2.3. Allocation: Monte Carlo Sampling

To generate the synthetic population, households of the microdata are randomly drawn based on their weights. Once a household is selected for the municipality, it is allocated to a traffic analysis zone (TAZ) within the municipality or borough. The zone system nests TAZs within the municipal regions respecting municipal boundaries. The probability for each TAZ is the ratio between the population in the TAZ and the total population on the municipality.

The value of control attributes is directly copied from the microdata into the synthetic population.

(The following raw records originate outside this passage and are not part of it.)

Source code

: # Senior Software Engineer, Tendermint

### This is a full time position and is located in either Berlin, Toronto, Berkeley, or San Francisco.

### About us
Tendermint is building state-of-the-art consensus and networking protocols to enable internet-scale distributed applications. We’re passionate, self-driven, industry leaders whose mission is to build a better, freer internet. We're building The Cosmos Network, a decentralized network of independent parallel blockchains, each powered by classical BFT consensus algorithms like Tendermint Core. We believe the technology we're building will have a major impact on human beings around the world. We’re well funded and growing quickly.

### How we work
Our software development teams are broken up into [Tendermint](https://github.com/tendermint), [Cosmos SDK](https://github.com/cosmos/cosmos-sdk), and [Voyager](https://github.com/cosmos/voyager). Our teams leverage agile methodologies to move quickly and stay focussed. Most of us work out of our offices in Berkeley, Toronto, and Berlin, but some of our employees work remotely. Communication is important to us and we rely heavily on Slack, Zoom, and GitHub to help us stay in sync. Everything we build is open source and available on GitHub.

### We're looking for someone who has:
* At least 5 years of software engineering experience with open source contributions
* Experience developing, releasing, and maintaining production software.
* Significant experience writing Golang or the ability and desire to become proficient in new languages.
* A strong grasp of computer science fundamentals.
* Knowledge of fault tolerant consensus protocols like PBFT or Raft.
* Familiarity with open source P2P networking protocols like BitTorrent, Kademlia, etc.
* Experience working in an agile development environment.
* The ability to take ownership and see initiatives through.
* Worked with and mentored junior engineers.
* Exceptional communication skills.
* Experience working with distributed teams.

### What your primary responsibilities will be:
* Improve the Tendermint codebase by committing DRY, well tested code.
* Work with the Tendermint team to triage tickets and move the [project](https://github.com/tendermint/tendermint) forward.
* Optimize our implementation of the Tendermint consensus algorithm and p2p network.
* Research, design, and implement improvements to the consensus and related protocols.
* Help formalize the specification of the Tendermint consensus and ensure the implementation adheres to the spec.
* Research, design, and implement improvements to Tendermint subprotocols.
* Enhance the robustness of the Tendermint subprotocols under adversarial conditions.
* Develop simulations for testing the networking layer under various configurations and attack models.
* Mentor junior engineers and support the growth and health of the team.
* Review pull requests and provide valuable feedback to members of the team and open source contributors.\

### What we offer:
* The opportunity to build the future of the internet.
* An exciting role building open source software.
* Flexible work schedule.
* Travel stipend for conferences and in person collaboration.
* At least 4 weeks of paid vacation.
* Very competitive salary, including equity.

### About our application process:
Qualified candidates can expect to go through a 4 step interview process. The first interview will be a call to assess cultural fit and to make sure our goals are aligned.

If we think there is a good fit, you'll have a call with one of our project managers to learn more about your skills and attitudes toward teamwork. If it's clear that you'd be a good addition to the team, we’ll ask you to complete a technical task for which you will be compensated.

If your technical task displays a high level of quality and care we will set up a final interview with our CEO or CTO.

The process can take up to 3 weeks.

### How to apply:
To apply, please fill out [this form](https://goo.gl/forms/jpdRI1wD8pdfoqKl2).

Finally, we computed the absolute difference between the generated population and control totals. The goodness of fit of the allocation is evaluated as the average relative error of the control attributes at the highest-ranking geography (i.e., county).

2.4. Application

We applied our approach to the greater Munich metropolitan area (Figure 1). The region includes the cities of Munich, Augsburg, Ingolstadt, Landshut, and Rosenheim and their respective suburbs to cover the large commuting shed of the Munich region. The delineation of the study area was defined by the share of commuter flow into these five central cities. Municipalities were included in the area if at least 25% of workers commute to one of the central cities. The area includes a population of 4.5 million living in 2.1 million households. It has 444 municipalities distributed in 28 counties. The number of municipalities by county varied from 1 to 46.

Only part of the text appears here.